Speaking to the possibility of lasting transformation that would break the impasse of failed attempts to reform CPD over the last 100 years, Bedi proposed four demands, all centered on the notion that power needs to be shifted away from police towards the communities police are supposed to serve. First, the scope of police responsibilities must be reduced: mental health, addiction, schooling, domestic violence—police officers are poorly equipped, often by their own admission, to handle these challenges yet are supposed to intervene in all of these areas. Resources thus need to be reallocated to institutions that are better equipped to handle these challenges, shrinking the police budget in the process. Secondly, Bedi emphasized that a police officer’s main tool—arrests—is merely reactive instead of proactively protecting a community and simultaneously places a huge burden on Black and brown communities that are disproportionately affected by the enormous number of arrests for minor offenses. Arrests themselves should be understood as acts of violence and their number consequently be severely limited. Third, incentives for officers engaged in abuse of force, such as overtime pay triggered by arrests at the end of a shift, must be removed as part of a larger rethinking of the incentive structure inherent in policing. Lastly, in response to the failure of police to reform themselves and City Council to meaningfully alter police conduct, Bedi emphasized the need for robust civilian oversight, centered in those communities most affected by policing.

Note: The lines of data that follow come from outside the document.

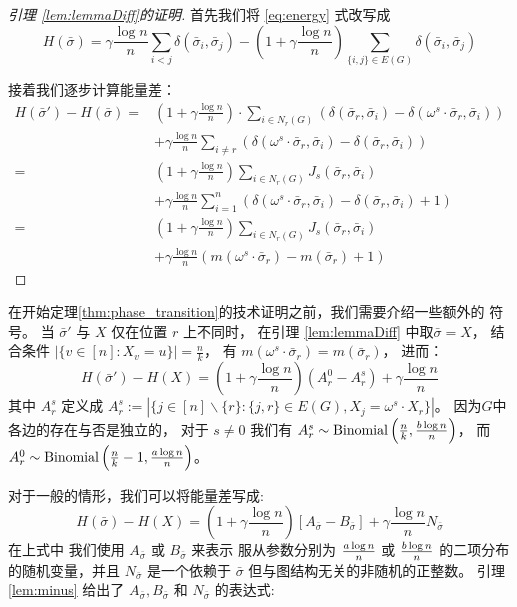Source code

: \begin{proof}[引理 \ref{lem:lemmaDiff}的证明]
	首先我们将
  \eqref{eq:energy} 式改写成
	\begin{equation*}
	H(\bar{\sigma}) = \gamma \frac{\log n}{n} \sum_{i < j} \delta(\bar{\sigma}_i, \bar{\sigma}_j)
	- (1 + \gamma\frac{\log n}{n}) \sum_{ \{i, j\} \in E(G)} \delta(\bar{\sigma}_i, \bar{\sigma}_j)
	\end{equation*}
	
	接着我们逐步计算能量差：
  \begin{align*}
	H(\bar{\sigma}') - H(\bar{\sigma}) =& 
  \left(1 + \gamma\frac{\log n}{n}
  \right)
  \cdot \sum_{i \in N_r(G)} (\delta(\bar{\sigma}_r, \bar{\sigma}_i) -
	\delta(\omega^s \cdot \bar{\sigma}_r, \bar{\sigma}_i)) \\
	&+ \gamma \frac{\log n}{n}\sum_{i\neq r}
	( \delta(\omega^s \cdot \bar{\sigma}_r, \bar{\sigma}_i) -
	\delta( \bar{\sigma}_r, \bar{\sigma}_i) ) \\
	 =& \left(
     1 + \gamma\frac{\log n}{n}
     \right)
   \sum_{i \in N_r(G)} J_s(\bar{\sigma}_r, \bar{\sigma}_i) \\
	&+ \gamma \frac{\log n}{n}\sum_{i=1}^n
	( \delta(\omega^s \cdot \bar{\sigma}_r, \bar{\sigma}_i) -
	\delta( \bar{\sigma}_r, \bar{\sigma}_i) +1) \\
	=& \left(1+\gamma \frac{\log n}{n}
  \right)
  \sum_{i \in N_r(G)} J_s(\bar{\sigma}_r, \bar{\sigma}_i)\\
	&+ \gamma \frac{\log n}{n} (m(\omega^s \cdot \bar{\sigma}_r)-m(\bar{\sigma}_r)+1)
	\end{align*}
\end{proof}

在开始定理\ref{thm:phase_transition}的技术证明之前，我们需要介绍一些额外的
符号。
当 $\bar{\sigma}'$ 与 $X$ 仅在位置 $r$
上不同时， 在引理 \ref{lem:lemmaDiff}
中取$\bar{\sigma}=X$，
结合条件  $|\{v \in [n] : X_v = u\}| = \frac{n}{k}$，
有 $m(\omega^s \cdot \bar{\sigma}_r)
=m(\bar{\sigma}_r)$，
进而：
\begin{equation}\label{eq:energy_diff}
H(\bar{\sigma}') - H(X) = (1+\gamma \frac{\log n}{n})(A^0_r - A^s_r) + \gamma\frac{\log n}{n}
\end{equation}
其中 $A^s_r$ 定义成
$A^s_r := |\{j \in [n]\backslash \{r\}: \{j, r\} \in E(G), X_j = \omega^s \cdot X_r \}|$。
因为$G$中各边的存在与否是独立的，
对于 $s\neq 0$
我们有 $A^s_r \sim \textrm{Binomial}\left(
  \frac{n}{k}, \frac{b \log n}{n} \right) $，
而 $A^0_r \sim \textrm{Binomial}
\left(
  \frac{n}{k}-1, \frac{a \log n}{n} \right)$。

对于一般的情形，我们可以将能量差写成:
\begin{equation}\label{eq:Hgeneral}
H(\bar{\sigma}) - H(X)=
(1 + \gamma \frac{ \log n}{n})[A_{\bar{\sigma}} - B_{\bar{\sigma}}] + \gamma\frac{ \log n}{n} N_{\bar{\sigma}}
\end{equation}
在上式中 我们使用
$A_{\bar{\sigma}}$ 或
$B_{\bar{\sigma}}$ 来表示
服从参数分别为 $\frac{a \log n}{n}$ 或 $\frac{b \log n}{n}$ 的二项分布的随机变量，并且
$N_{\bar{\sigma}}$ 是一个依赖于 $\bar{\sigma}$ 但与图结构无关的非随机的正整数。
引理\ref{lem:minus} 给出了 $A_{\bar{\sigma}}, B_{\bar{\sigma}}$ 和 $N_{\bar{\sigma}}$
的表达式:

Professor Bedi’s talks was followed by comments by McKayla Stokes, Mariah Young, and Terah Tollner, three students from Professor Bedi’s law clinic who spoke about their experiences working with Black organizers in Chicago, especially Black women, as well as the importance of the Civilian Police Accountability Council (CPAC), a proposal currently under discussion in City Council that has the support of a broad alliance of Chicago organizers. An extensive Q & A session touched on a number of issues drawing out the implications of the talk: police unions as a major obstacle to reform; the possibilities of police and prison abolition; incarceration’s overall negative public safety impact; the public health consequences of policing; as well as the militarization of police in recent decades.

In the context of current attempts to radically alter the structure of public safety in the U.S., Bedi encouraged participants to pose the question: “What investments actually create healthy and safe communities?” That the police are not the answer to this question became increasingly clear as the roundtable event progressed.